Besançon par ce beau soleil de septembre était un vrai bijou et le personnel de la bibliothèque municipale ne sait plus qu’inventer pour être agréable. Je suis allé boire le café chez Jean-Marc Debard, qui demeure de l’autre côté du Doubs. Là aussi, quel inoubliable accueil : le vieux professeur m’attendait devant son immeuble pour me guider jusqu’à son appartement du cinquième étage, il avait regroupé sur une table tous ses psautiers (une trentaine environ) et s’est prêté de bonne grâce à toutes mes questions. Avec son physique de corsaire, il est cependant fragile : il s’est cassé le bras cet hiver en glissant sur la glace […].

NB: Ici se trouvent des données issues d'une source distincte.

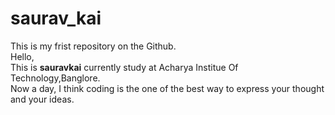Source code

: # saurav_kai
This is my frist repository on the Github.
<br>
Hello,
<br>
This is <b>sauravkai</b> currently study at Acharya Institue Of Technology,Banglore.
<br>
Now a day, I think coding is the one of the best way to express your thought and your ideas.
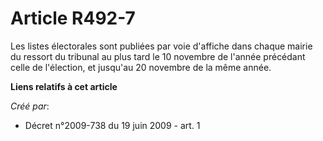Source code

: # Article R492-7

Les listes électorales sont publiées par voie d'affiche dans chaque mairie du ressort du tribunal au plus tard le 10 novembre
de l'année précédant celle de l'élection, et jusqu'au 20 novembre de la même année.

**Liens relatifs à cet article**

_Créé par_:

  - Décret n°2009-738 du 19 juin 2009 - art. 1
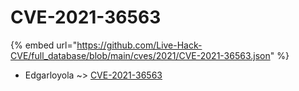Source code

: # CVE-2021-36563
{% embed url="https://github.com/Live-Hack-CVE/full_database/blob/main/cves/2021/CVE-2021-36563.json" %}

* Edgarloyola ~> [CVE-2021-36563](https://www.alice-snow.ru/2021/database/cve-2021-36563/cve-2021-36563-edgarloyola)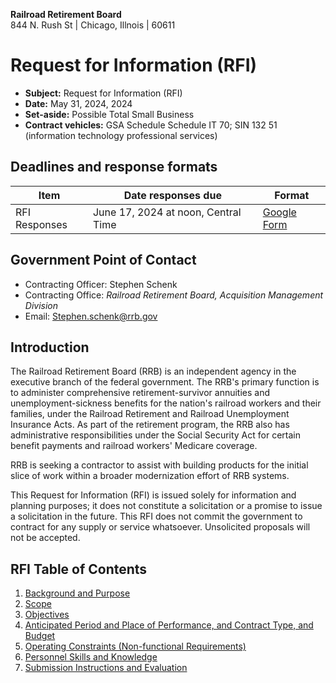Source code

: **Railroad Retirement Board**<br>
844 N. Rush St | Chicago, Illnois | 60611


# Request for Information (RFI)

* **Subject:** Request for Information (RFI)
* **Date:** May 31, 2024, 2024
* **Set-aside:** Possible Total Small Business
* **Contract vehicles:** GSA Schedule Schedule IT 70; SIN 132 51 (information technology professional services)



## Deadlines and response formats

| Item | Date responses due | Format |
| ------------- | ------------- | ------------- |
| RFI Responses | June 17, 2024 at noon, Central Time | [Google Form](https://docs.google.com/forms/d/e/1FAIpQLSdbBXGKpUYEb6kO4eszbs5gNlCzaVITQm1XB5BfGtJzT-lvfA/viewform?usp=sf_link)  |

## Government Point of Contact

* Contracting Officer: Stephen Schenk
* Contracting Office: _Railroad Retirement Board, Acquisition Management Division_
* Email: Stephen.schenk@rrb.gov


## Introduction

The Railroad Retirement Board (RRB) is an independent agency in the executive branch of the federal government. The RRB's primary function is to administer comprehensive retirement-survivor annuities and unemployment-sickness benefits for the nation's railroad workers and their families, under the Railroad Retirement and Railroad Unemployment Insurance Acts. As part of the retirement program, the RRB also has administrative responsibilities under the Social Security Act for certain benefit payments and railroad workers' Medicare coverage.

RRB is seeking a contractor to assist with building products for the initial slice of work within a broader modernization effort of RRB systems.

This Request for Information (RFI) is issued solely for information and planning purposes; it does not constitute a solicitation or a promise to issue a solicitation in the future. This RFI does not commit the government to contract for any supply or service whatsoever. Unsolicited proposals will not be accepted.


## RFI Table of Contents

1. [Background and Purpose](RFI_Draft%20RFQ.md#10-background-and-purpose)
2. [Scope](RFI_Draft%20RFQ.md#20-scope)
3. [Objectives](RFI_Draft%20RFQ.md#30-objectives)
4. [Anticipated Period and Place of Performance, and Contract Type, and Budget](RFI_Draft%20RFQ.md#40-anticipated-period-and-place-of-performance-and-contract-type-and-budget)
5. [Operating Constraints (Non-functional Requirements)](RFI_Draft%20RFQ.md#50-operating-constraints-non-functional-requirements)
6. [Personnel Skills and Knowledge](RFI_Draft%20RFQ.md#60--personnel-skills-and-knowledge)
7. [Submission Instructions and Evaluation](RFI_Draft%20RFQ.md#70-submission-instructions-and-evaluation)

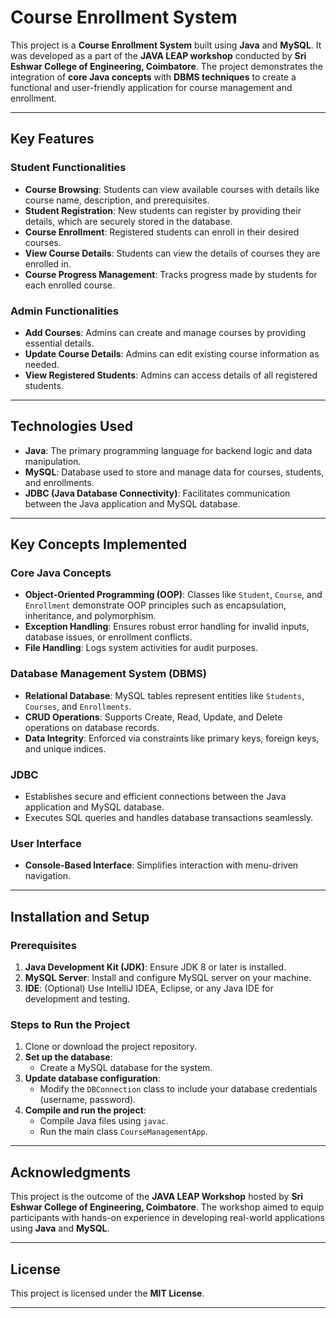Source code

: # Course Enrollment System

This project is a **Course Enrollment System** built using **Java** and **MySQL**. It was developed as a part of the **JAVA LEAP workshop** conducted by **Sri Eshwar College of Engineering, Coimbatore**. The project demonstrates the integration of **core Java concepts** with **DBMS techniques** to create a functional and user-friendly application for course management and enrollment.

---

## Key Features

### Student Functionalities
- **Course Browsing**: Students can view available courses with details like course name, description, and prerequisites.
- **Student Registration**: New students can register by providing their details, which are securely stored in the database.
- **Course Enrollment**: Registered students can enroll in their desired courses.
- **View Course Details**: Students can view the details of courses they are enrolled in.
- **Course Progress Management**: Tracks progress made by students for each enrolled course.

### Admin Functionalities
- **Add Courses**: Admins can create and manage courses by providing essential details.
- **Update Course Details**: Admins can edit existing course information as needed.
- **View Registered Students**: Admins can access details of all registered students.

---

## Technologies Used
- **Java**: The primary programming language for backend logic and data manipulation.
- **MySQL**: Database used to store and manage data for courses, students, and enrollments.
- **JDBC (Java Database Connectivity)**: Facilitates communication between the Java application and MySQL database.

---

## Key Concepts Implemented

### Core Java Concepts
- **Object-Oriented Programming (OOP)**: Classes like `Student`, `Course`, and `Enrollment` demonstrate OOP principles such as encapsulation, inheritance, and polymorphism.
- **Exception Handling**: Ensures robust error handling for invalid inputs, database issues, or enrollment conflicts.
- **File Handling**: Logs system activities for audit purposes.

### Database Management System (DBMS)
- **Relational Database**: MySQL tables represent entities like `Students`, `Courses`, and `Enrollments`.
- **CRUD Operations**: Supports Create, Read, Update, and Delete operations on database records.
- **Data Integrity**: Enforced via constraints like primary keys, foreign keys, and unique indices.

### JDBC
- Establishes secure and efficient connections between the Java application and MySQL database.
- Executes SQL queries and handles database transactions seamlessly.

### User Interface
- **Console-Based Interface**: Simplifies interaction with menu-driven navigation.

---

## Installation and Setup

### Prerequisites
1. **Java Development Kit (JDK)**: Ensure JDK 8 or later is installed.
2. **MySQL Server**: Install and configure MySQL server on your machine.
3. **IDE**: (Optional) Use IntelliJ IDEA, Eclipse, or any Java IDE for development and testing.

### Steps to Run the Project
1. Clone or download the project repository.
2. **Set up the database**:
   - Create a MySQL database for the system.
3. **Update database configuration**:
   - Modify the `DBConnection` class to include your database credentials (username, password).
4. **Compile and run the project**:
   - Compile Java files using `javac`.
   - Run the main class `CourseManagementApp`.

---

## Acknowledgments

This project is the outcome of the **JAVA LEAP Workshop** hosted by **Sri Eshwar College of Engineering, Coimbatore**. The workshop aimed to equip participants with hands-on experience in developing real-world applications using **Java** and **MySQL**.

---

## License

This project is licensed under the **MIT License**.

---

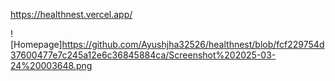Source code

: https://healthnest.vercel.app/

![Homepage]https://github.com/Ayushjha32526/healthnest/blob/fcf229754d37600477e7c245a12e6c36845884ca/Screenshot%202025-03-24%20003648.png
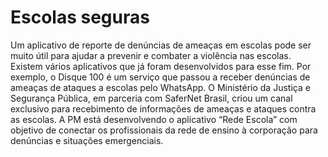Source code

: # Escolas seguras

Um aplicativo de reporte de denúncias de ameaças em escolas pode ser muito útil para ajudar a prevenir e combater a violência nas escolas. Existem vários aplicativos que já foram desenvolvidos para esse fim. Por exemplo, o Disque 100 é um serviço que passou a receber denúncias de ameaças de ataques a escolas pelo WhatsApp. O Ministério da Justiça e Segurança Pública, em parceria com SaferNet Brasil, criou um canal exclusivo para recebimento de informações de ameaças e ataques contra as escolas. A PM está desenvolvendo o aplicativo “Rede Escola” com objetivo de conectar os profissionais da rede de ensino à corporação para denúncias e situações emergenciais.
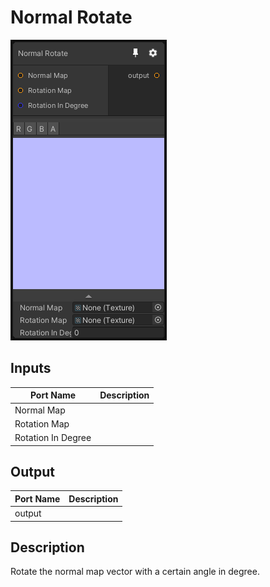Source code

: # Normal Rotate
![Mixture.NormalRotate](../../images/Mixture.NormalRotate.png)
## Inputs
Port Name | Description
--- | ---
Normal Map | 
Rotation Map | 
Rotation In Degree | 

## Output
Port Name | Description
--- | ---
output | 

## Description
Rotate the normal map vector with a certain angle in degree.

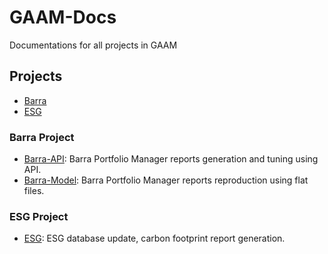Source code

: # GAAM-Docs
Documentations for all projects in GAAM

## Projects

- [Barra](#barra-project)
- [ESG](#esg-project)

### Barra Project
- [Barra-API](Barra/Barra-API.md): Barra Portfolio Manager reports generation and tuning using API.
- [Barra-Model](Barra/Barra-Model.md): Barra Portfolio Manager reports reproduction using flat files.

### ESG Project
- [ESG](ESG/ESG.md): ESG database update, carbon footprint report generation. 
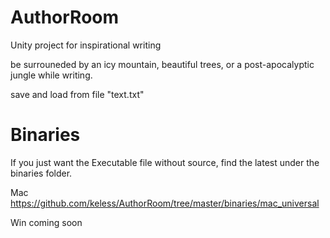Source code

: # AuthorRoom
Unity project for inspirational writing

be surrouneded by an icy mountain, beautiful trees, or a post-apocalyptic jungle while writing.

save and load from file "text.txt"

# Binaries
If you just want the Executable file without source, find the latest under the binaries folder.

Mac
https://github.com/keless/AuthorRoom/tree/master/binaries/mac_universal

Win
coming soon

Ses grandes compétences d’historien montbéliardais lui valent de multiples demandes : il s’est engagé à fournir les notices des 400 pasteurs de la principauté, pour ne citer qu’un exemple. C’est dire que nous aurons de la peine à obtenir de lui l’article que vous lui avez demandé [sur les Psautiers imprimés à Montbéliard du XVIe au XIXe siècle]. J’ai acquis pourtant la conviction que le sujet était tout à fait curieux, car Montbéliard constitue à n’en pas douter un cas à part, dès lors qu’une population de confession luthérienne mais de langue française y a chanté durant des siècles les psaumes et les cantiques calvinistes.

20 mars 2000

Je reviens de Versailles, à la fois comblé et consterné. Comblé par tant de gentillesse dans l’accueil. Consterné parce qu’en consultant au mot « Psaumes » le nouveau fichier informatisé du fonds ancien, j’ai découvert 30 exemplaires à ajouter aux 18 que nous connaissions : trois psautiers sur cinq nous avaient donc échappé, proportion effrayante ! Vous verrez qu’il s’agit surtout de « grands classiques » bien connus, mais on peut se demander néanmoins si notre Bibliographie, dans ces conditions, sera jamais en état de paraître. Je n’ai d’ailleurs recherché à la bibliothèque municipale de Versailles ni les éditions du XIXe siècle (c’est un autre fichier) ni les éditions proprement musicales. Une autre expédition sera sans doute nécessaire.

22 septembre 2000

Me voici de retour de Troyes, ville admirable – où je me réserve de revenir en touriste avec ma femme – et bibliothèque grandiose, dont le personnel n’a rien négligé pour me faciliter la tâche. Non seulement tous les volumes demandés par lettre étaient prêts, mais on m’a livré en sus trois exemplaires de la Paraphrase de Charles Le Breton et une douzaine d’Imitation de Jésus-Christ dans la version de Pierre Corneille (en pure perte d’ailleurs, car ces éditions ne contenaient pas l’Office de la Vierge). Malgré des reliures parfois un peu serrées, j’ai pu obtenir quasiment toutes les photocopies que vous aviez souhaitées. J’ai eu la satisfaction de pouvoir identifier un psautier dont le traducteur est Henri Babeau, père de l’historien Albert Babeau et j’ai pris la peine de relever les incipit des 102 psaumes de l’abbé Sausseret.

5 mars 2001

Voici le résultat de cinq journées d’intense travail à Paris. J’ai trouvé partout le meilleur accueil, j’ai obtenu tous les livres que j’ai demandés (sauf le Le Breton de l’Institut qui n’était pas en place), on m’a fait (souvent gratuitement) toutes les photocopies que j’ai voulues. Mais il y a un abîme entre le paradis de la Mazarine et l’enfer de la Sorbonne, où les fiches sont illisibles à force d’avoir été manipulées et où l’on a changé plusieurs fois la cote des livres sans tenir de concordance [mais l’accueil de Jacqueline Astier compense tout].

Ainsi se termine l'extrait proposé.